Il tempio d’Iblea, situato nel punto più
alto della piccola città, aveva intorno uno spazio più che sufficiente per
contenere le folle, che accorrevano anche dai paesi più lontani. Il tempio era
piccolo, con un portico esastilo, senza colonne intorno: e doveva quindi la sua
fama più al potere attribuito alla dea, che alla modesta bellezza
dell’edificio. Era stato il più frequentato dai Siculi e ad essi il più caro; e
così era passato ai Greci. Ai tempi di Cleone (verso il 620 di Roma), la sua
fama era decaduta alquanto, ma gli indovini vi godevano ancora credito.
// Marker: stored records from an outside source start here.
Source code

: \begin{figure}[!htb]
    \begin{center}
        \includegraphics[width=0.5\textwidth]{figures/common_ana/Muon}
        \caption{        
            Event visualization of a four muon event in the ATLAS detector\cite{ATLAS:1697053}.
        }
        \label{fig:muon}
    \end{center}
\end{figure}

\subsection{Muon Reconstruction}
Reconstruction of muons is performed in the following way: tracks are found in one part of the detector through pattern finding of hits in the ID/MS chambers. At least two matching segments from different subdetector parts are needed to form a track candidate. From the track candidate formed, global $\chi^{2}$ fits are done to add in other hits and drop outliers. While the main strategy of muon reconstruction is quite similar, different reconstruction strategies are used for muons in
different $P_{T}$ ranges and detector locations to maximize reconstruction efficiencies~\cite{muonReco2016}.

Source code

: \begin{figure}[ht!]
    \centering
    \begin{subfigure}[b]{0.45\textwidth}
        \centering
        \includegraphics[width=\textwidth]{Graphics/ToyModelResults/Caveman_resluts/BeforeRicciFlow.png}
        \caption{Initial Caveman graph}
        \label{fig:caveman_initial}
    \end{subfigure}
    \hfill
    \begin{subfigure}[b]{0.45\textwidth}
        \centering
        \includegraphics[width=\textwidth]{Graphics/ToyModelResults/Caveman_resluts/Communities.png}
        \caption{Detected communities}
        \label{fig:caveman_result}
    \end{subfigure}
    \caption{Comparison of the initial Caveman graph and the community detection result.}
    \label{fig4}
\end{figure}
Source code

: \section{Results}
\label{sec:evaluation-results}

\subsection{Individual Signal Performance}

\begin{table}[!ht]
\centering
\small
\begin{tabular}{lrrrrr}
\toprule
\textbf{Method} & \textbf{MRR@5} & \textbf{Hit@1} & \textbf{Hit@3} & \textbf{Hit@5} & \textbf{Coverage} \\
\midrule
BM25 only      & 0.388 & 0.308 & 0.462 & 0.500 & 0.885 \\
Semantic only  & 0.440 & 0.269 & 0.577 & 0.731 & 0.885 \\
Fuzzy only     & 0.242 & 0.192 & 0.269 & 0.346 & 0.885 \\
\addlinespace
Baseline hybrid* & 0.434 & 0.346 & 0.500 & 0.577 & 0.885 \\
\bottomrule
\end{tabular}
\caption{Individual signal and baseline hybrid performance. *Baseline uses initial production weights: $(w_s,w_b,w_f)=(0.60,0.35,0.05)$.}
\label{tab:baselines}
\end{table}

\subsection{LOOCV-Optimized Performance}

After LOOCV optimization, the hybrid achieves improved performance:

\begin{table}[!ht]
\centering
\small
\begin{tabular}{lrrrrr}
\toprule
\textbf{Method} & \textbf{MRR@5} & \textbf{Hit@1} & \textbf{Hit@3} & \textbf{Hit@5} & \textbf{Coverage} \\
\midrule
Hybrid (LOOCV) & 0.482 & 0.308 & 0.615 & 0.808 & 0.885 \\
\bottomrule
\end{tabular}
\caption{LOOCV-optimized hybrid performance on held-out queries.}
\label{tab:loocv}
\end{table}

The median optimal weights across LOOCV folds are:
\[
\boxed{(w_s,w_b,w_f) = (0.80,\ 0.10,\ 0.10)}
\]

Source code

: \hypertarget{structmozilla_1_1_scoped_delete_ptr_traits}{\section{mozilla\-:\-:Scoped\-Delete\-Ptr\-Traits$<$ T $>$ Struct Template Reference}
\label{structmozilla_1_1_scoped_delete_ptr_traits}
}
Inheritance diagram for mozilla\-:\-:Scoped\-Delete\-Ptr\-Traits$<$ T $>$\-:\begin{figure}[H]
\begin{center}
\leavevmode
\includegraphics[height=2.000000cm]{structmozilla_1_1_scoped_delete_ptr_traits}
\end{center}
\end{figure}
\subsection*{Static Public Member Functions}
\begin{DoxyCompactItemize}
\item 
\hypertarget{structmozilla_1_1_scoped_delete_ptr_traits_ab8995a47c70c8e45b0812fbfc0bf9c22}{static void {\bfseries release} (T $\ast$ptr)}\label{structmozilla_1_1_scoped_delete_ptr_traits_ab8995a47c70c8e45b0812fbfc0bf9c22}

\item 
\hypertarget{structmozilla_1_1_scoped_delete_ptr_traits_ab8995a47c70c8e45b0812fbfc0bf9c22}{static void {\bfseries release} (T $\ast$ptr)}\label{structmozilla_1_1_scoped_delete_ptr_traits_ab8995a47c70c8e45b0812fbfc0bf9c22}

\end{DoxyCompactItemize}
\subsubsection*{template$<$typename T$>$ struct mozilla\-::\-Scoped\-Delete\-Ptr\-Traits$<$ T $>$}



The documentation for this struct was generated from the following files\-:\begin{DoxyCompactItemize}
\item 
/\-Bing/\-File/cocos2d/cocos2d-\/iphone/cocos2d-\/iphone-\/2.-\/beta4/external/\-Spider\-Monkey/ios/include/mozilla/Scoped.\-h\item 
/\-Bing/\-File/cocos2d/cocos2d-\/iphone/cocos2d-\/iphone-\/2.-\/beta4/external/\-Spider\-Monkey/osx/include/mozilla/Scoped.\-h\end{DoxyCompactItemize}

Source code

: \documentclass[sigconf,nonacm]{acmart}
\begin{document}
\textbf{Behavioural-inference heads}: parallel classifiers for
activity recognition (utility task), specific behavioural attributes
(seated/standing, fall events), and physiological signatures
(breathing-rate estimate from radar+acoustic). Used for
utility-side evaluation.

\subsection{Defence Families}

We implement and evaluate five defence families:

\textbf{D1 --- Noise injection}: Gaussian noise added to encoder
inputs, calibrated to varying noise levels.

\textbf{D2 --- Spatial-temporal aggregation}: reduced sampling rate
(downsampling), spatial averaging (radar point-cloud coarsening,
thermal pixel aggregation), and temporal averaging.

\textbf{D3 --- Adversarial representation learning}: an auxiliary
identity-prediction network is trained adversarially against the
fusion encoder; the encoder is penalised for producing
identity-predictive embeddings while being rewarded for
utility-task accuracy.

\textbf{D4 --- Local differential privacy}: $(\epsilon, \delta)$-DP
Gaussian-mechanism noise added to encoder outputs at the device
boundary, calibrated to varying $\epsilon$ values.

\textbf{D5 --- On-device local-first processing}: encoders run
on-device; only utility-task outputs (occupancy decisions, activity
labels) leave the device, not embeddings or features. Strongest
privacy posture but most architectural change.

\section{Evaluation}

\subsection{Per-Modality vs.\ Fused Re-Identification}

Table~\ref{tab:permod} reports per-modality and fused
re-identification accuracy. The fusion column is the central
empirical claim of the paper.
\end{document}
Non
erano più numerosi come un tempo, che si contavano a centinaia, tutti a
servizio del tempio; ma dei pochi che tuttavia esercitavano il servizio religioso,
alcuni erano creduti infallibili.
Naturalmente non si consultavano senza
doni, più o meno pingui, che andavano ad arricchire il tempio. La immagine di
Iblea, vestita alla greca, col bastone in una mano e una piccola anfora
nell’altra, era sovraccarica di gioielli, che ornavano anche l’effigie del cane
che le saltava addosso. Ma anche i sacerdoti indovini avevano la loro parte.